• _YOUR INSTRUCTIONS_: Look through the entries below and show every line containing the word "series".
***** LISTED ENTRIES
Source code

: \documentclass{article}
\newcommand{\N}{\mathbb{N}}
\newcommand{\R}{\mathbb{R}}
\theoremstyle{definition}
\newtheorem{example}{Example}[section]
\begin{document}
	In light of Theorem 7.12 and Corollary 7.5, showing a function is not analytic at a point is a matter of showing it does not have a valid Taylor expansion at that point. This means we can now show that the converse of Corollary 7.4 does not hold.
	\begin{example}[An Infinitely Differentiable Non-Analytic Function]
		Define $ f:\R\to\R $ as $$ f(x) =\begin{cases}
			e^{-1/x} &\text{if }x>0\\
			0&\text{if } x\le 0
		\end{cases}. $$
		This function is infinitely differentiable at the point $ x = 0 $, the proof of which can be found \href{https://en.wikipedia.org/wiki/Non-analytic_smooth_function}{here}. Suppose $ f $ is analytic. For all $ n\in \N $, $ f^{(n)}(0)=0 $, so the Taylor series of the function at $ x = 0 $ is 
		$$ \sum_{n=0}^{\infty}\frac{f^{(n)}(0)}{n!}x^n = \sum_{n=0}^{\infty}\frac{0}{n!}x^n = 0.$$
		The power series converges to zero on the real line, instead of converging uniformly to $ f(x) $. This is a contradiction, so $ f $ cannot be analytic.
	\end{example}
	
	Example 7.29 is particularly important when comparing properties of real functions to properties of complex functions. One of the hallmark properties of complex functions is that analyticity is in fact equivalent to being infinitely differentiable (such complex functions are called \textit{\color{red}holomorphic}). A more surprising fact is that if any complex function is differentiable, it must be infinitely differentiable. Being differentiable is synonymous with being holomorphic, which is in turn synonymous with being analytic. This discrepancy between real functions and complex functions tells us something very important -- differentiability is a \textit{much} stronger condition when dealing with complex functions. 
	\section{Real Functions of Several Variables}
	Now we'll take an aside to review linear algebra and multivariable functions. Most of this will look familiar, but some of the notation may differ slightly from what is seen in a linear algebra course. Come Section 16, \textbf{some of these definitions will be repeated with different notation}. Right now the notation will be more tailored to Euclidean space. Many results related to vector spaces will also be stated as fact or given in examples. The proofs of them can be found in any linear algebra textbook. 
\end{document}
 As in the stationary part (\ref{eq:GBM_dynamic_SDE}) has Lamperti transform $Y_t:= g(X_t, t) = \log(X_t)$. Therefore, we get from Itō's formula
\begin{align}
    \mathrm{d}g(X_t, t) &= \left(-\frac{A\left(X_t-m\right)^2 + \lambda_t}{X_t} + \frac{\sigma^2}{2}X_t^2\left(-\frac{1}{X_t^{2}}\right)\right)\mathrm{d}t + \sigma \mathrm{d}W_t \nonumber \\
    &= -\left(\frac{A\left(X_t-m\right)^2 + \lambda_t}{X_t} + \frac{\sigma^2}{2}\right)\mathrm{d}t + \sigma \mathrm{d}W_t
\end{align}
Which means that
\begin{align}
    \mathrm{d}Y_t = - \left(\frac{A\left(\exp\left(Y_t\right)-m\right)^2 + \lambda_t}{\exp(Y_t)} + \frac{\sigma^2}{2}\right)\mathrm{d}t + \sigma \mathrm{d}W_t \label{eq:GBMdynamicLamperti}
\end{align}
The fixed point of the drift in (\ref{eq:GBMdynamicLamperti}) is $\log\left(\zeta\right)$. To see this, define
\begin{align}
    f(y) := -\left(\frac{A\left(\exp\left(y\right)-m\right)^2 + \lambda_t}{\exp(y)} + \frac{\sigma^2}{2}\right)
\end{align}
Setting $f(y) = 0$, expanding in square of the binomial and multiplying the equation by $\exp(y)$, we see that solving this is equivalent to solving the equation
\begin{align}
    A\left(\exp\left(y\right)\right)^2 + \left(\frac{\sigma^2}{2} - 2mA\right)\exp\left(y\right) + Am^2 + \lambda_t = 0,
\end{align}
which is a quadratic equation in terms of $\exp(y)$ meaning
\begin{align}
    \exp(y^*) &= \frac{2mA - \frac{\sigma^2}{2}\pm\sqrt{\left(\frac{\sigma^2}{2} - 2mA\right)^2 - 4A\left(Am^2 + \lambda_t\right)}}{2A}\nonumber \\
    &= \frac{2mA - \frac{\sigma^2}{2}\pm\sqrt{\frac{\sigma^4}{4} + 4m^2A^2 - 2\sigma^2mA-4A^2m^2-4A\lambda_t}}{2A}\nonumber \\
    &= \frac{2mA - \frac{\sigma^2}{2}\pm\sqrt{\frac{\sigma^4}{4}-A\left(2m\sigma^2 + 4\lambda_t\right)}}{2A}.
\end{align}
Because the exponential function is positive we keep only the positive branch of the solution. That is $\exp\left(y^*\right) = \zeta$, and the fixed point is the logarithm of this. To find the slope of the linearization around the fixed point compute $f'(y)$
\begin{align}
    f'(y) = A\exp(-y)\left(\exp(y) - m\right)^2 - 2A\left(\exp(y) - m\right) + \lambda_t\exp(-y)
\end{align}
**********
• _SOLUTION TO THIS PROBLEM_:
		This function is infinitely differentiable at the point $ x = 0 $, the proof of which can be found \href{https://en.wikipedia.org/wiki/Non-analytic_smooth_function}{here}. Suppose $ f $ is analytic. For all $ n\in \N $, $ f^{(n)}(0)=0 $, so the Taylor series of the function at $ x = 0 $ is 
		The power series converges to zero on the real line, instead of converging uniformly to $ f(x) $. This is a contradiction, so $ f $ cannot be analytic.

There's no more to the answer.